La Maison du Jugement

Et le silence régnait dans la Maison du Jugement, et l’Homme vint nu devant Dieu.

Et Dieu ouvrit le Livre de la Vie de l’Homme.

Et Dieu dit à l’Homme : « Ta vie a été mauvaise, et tu as fait preuve de cruauté  envers ceux qui avaient besoin de secours, et envers ceux qui manquaient d’assistance tu as été amer et dur de cœur. Les pauvres t’ont appelé et tu n’as pas écouté, et tes oreilles étaient fermées aux cris de Mes affligés. Tu as gardé l’héritage des orphelins entre tes mains et tu as envoyé les renards dans la vigne du champ de ton voisin. Tu as pris le pain des enfants et tu l’as donné à manger aux chiens. Mes lépreux qui vivaient dans les marécages, qui étaient en paix, qui me glorifiaient, tu les as conduits sur les autoroutes. Et sur Ma terre, ma terre d’où je t’ai fait, tu as fait couler du sang innocent. »

Et l’Homme répondit en disant : « Je l’admets. »

Et Dieu ouvrit à nouveau le Livre de la Vie de l’Homme.

Et Dieu dit à l’Homme : « Ta vie a été mauvaise, et la beauté que j’ai montrée tu l’as cherchée, et le bien que j’ai caché tu n’y as point prêté attention.  Les murs de ta chambre étaient recouverts d’images et du lit de tes abominations tu t’es levé au son des flûtes. Tu as bâti sept autels aux péchés que j’ai soufferts, tu as mangé ce qu’il ne fallait pas manger, et la pourpre de tes vêtements était brodée avec les trois signes de la honte. Tes idoles n’étaient ni d’or ni d’argent qui subsistent, mais de chair qui périt. Tu as taché leurs cheveux de parfums et mis des grenades dans leurs mains. Tu as sali leurs pieds avec du safran et déroulé des tapis devant eux. Avec de l’antimoine tu as sali leurs paupières et sur leurs corps tu as étalé de la myrrhe. Tu t’es prosterné à terre devant eux et les trônes de tes idoles se dressaient au soleil. Tu as montré au soleil ta honte et à la lune ta folie. »

Et l’Homme répondit en disant: « Je l’admets. »

Et pour la troisième fois Dieu ouvrit le Livre de la Vie de l’Homme.

Et Dieu dit à l’Homme : « Ta vie a été mauvaise et avec le mal tu as payé le bien et avec la méchanceté tu as payé la bonté.
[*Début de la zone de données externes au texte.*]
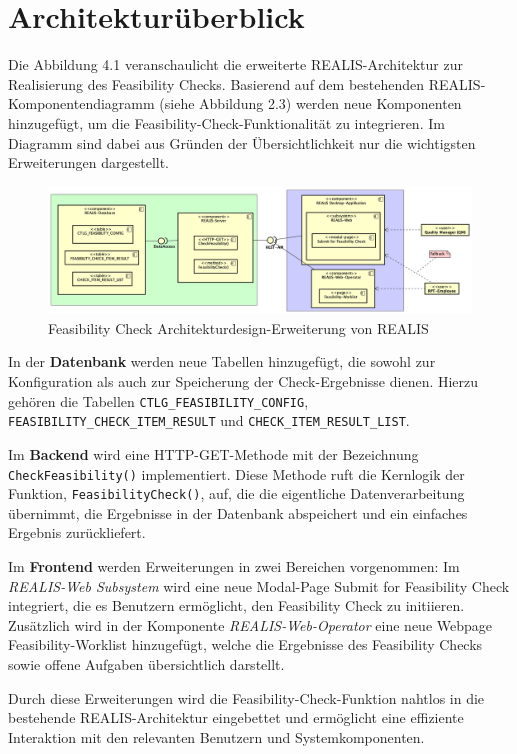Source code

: \section{Architekturüberblick}

Die Abbildung 4.1 veranschaulicht die erweiterte REALIS-Architektur zur Realisierung des Feasibility Checks. Basierend auf dem bestehenden REALIS-Komponentendiagramm (siehe Abbildung 2.3) werden neue Komponenten hinzugefügt, um die Feasibility-Check-Funktionalität zu integrieren. Im Diagramm sind dabei aus Gründen der Übersichtlichkeit nur die wichtigsten Erweiterungen dargestellt.

\begin{figure}[!htbp]
    \centering
    \includegraphics[width=1\textwidth]{bilder/Feasibility-Komponentendiagramm.png}
    \caption{Feasibility Check Architekturdesign-Erweiterung von \gls{REALIS}}
    \label{fig:feasibility-check-komponentendiagramm}
\end{figure}


In der \textbf{Datenbank} werden neue Tabellen hinzugefügt, die sowohl zur Konfiguration als auch zur Speicherung der Check-Ergebnisse dienen. Hierzu gehören die Tabellen \texttt{CTLG\_FEASIBILITY\_CONFIG}, \texttt{FEASIBILITY\_CHECK\_ITEM\_RESULT} und \texttt{CHECK\_ITEM\_\-RESULT\_\-LIST}.

Im \textbf{Backend} wird eine HTTP-GET-Methode mit der Bezeichnung \texttt{CheckFeasibility()} implementiert. Diese Methode ruft die Kernlogik der Funktion, \texttt{FeasibilityCheck()}, auf, die die eigentliche Datenverarbeitung übernimmt, die Ergebnisse in der Datenbank abspeichert und ein einfaches Ergebnis zurückliefert.

Im \textbf{Frontend} werden Erweiterungen in zwei Bereichen vorgenommen: Im \textit{REALIS-Web Subsystem} wird eine neue Modal-Page \glqq Submit for Feasibility Check\grqq{} integriert, die es Benutzern ermöglicht, den Feasibility Check zu initiieren. Zusätzlich wird in der Komponente \textit{REALIS-Web-Operator} eine neue Webpage \glqq Feasibility-Worklist\grqq{} hinzugefügt, welche die Ergebnisse des Feasibility Checks sowie offene Aufgaben übersichtlich darstellt.

Durch diese Erweiterungen wird die Feasibility-Check-Funktion nahtlos in die bestehende REALIS-Architektur eingebettet und ermöglicht eine effiziente Interaktion mit den relevanten Benutzern und Systemkomponenten.


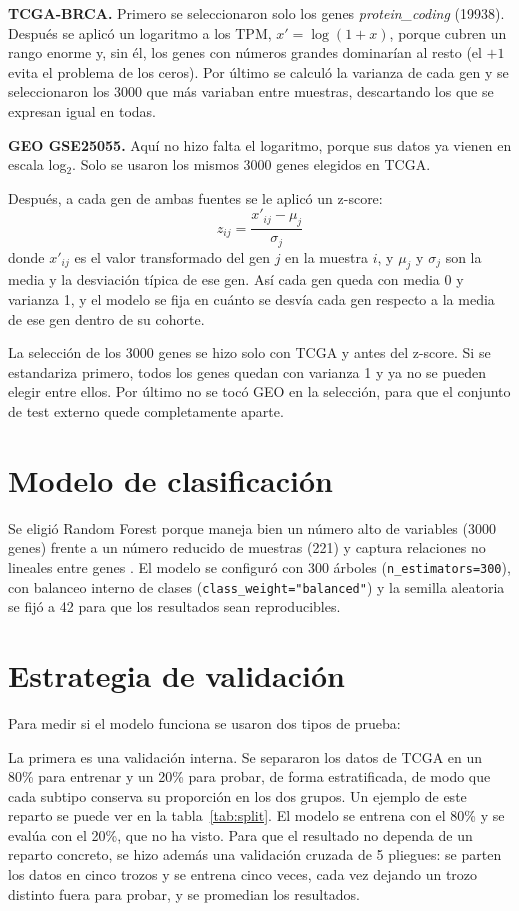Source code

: \documentclass[12pt, a4paper]{report}
\begin{document}
\textbf{TCGA-BRCA.} Primero se seleccionaron solo los genes \textit{protein\_coding} (19938). Después se aplicó un logaritmo a los TPM, $x' = \log(1 + x)$, porque cubren un rango enorme y, sin él, los genes con números grandes dominarían al resto (el $+1$ evita el problema de los ceros). Por último se calculó la varianza de cada gen y se seleccionaron los 3000 que más variaban entre muestras, descartando los que se expresan igual en todas.

\textbf{GEO GSE25055.} Aquí no hizo falta el logaritmo, porque sus datos ya vienen en escala log$_2$. Solo se usaron los mismos 3000 genes elegidos en TCGA.

Después, a cada gen de ambas fuentes se le aplicó un z-score:
\[
z_{ij} = \frac{x'_{ij} - \mu_j}{\sigma_j}
\]
donde $x'_{ij}$ es el valor transformado del gen $j$ en la muestra $i$, y $\mu_j$ y $\sigma_j$ son la media y la desviación típica de ese gen. Así cada gen queda con media 0 y varianza 1, y el modelo se fija en cuánto se desvía cada gen respecto a la media de ese gen dentro de su cohorte.

La selección de los 3000 genes se hizo solo con TCGA y antes del z-score. Si se estandariza primero, todos los genes quedan con varianza 1 y ya no se pueden elegir entre ellos. Por último no se tocó GEO en la selección, para que el conjunto de test externo quede completamente aparte.

\section{Modelo de clasificación}

Se eligió Random Forest porque maneja bien un número alto de variables (3000 genes) frente a un número reducido de muestras (221) y captura relaciones no lineales entre genes \cite{breiman_random_2001}. El modelo se configuró con 300 árboles (\texttt{n\_estimators=300}), con balanceo interno de clases (\texttt{class\_weight="balanced"}) y la semilla aleatoria se fijó a 42 para que los resultados sean reproducibles.

\section{Estrategia de validación}

Para medir si el modelo funciona se usaron dos tipos de prueba:

La primera es una validación interna. Se separaron los datos de TCGA en un 80\% para entrenar y un 20\% para probar, de forma estratificada, de modo que cada subtipo conserva su proporción en los dos grupos. Un ejemplo de este reparto se puede ver en la tabla~\ref{tab:split}. El modelo se entrena con el 80\% y se evalúa con el 20\%, que no ha visto. Para que el resultado no dependa de un reparto concreto, se hizo además una validación cruzada de 5 pliegues: se parten los datos en cinco trozos y se entrena cinco veces, cada vez dejando un trozo distinto fuera para probar, y se promedian los resultados.
\end{document}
Et tu as blessé la main qui t’a nourri et tu as méprisé le sein qui t’a allaité. Et celui qui venait à toi avec de l’eau repartait assoiffé, et les hors-la-loi qui t’ont caché dans leurs tentes la nuit durant tu les as trahis avant l’aube. A tes ennemis qui t’ont épargné tu as tendu une embuscade et tes amis qui ont marché avec toi tu les as vendus pour de l’argent. Et à ceux qui t’ont donné de l’amour tu n’as jamais donné que la luxure en retour.

Et l’homme répondit en disant : « Je l’admets. »

Et Dieu referma le Livre de la Vie de l’Homme et lui dit : « Sûrement, je t’enverrai en Enfer. C’est en Enfer que je t’enverrai. »

L’Homme s’écria : « Tu ne peux pas. »

Et Dieu dit à l’Homme : « Pourquoi ne puis-je pas t’envoyer en Enfer, pour quelle raison ? »

« Parce que j’ai toujours vécu en Enfer, » répondit l’Homme.

Et le silence régnait dans la Maison du Jugement.

Après un moment Dieu prit la parole et dit à l’Homme : « Etant donné que je ne peux t’envoyer en enfer, je t’enverrai au Paradis. Sûrement, c’est au Paradis que je t’enverrai. »

Et l’Homme s’écria : « Tu ne peux pas. »

Et Dieu dit à l’Homme : « Pourquoi ne puis-je pas t’envoyer au Paradis, pour quelle raison ? »

« Parce que jamais, et nulle part, je n’ai pu l’imaginer», répondit l’Homme.

Et le silence régnait dans la Maison du Jugement.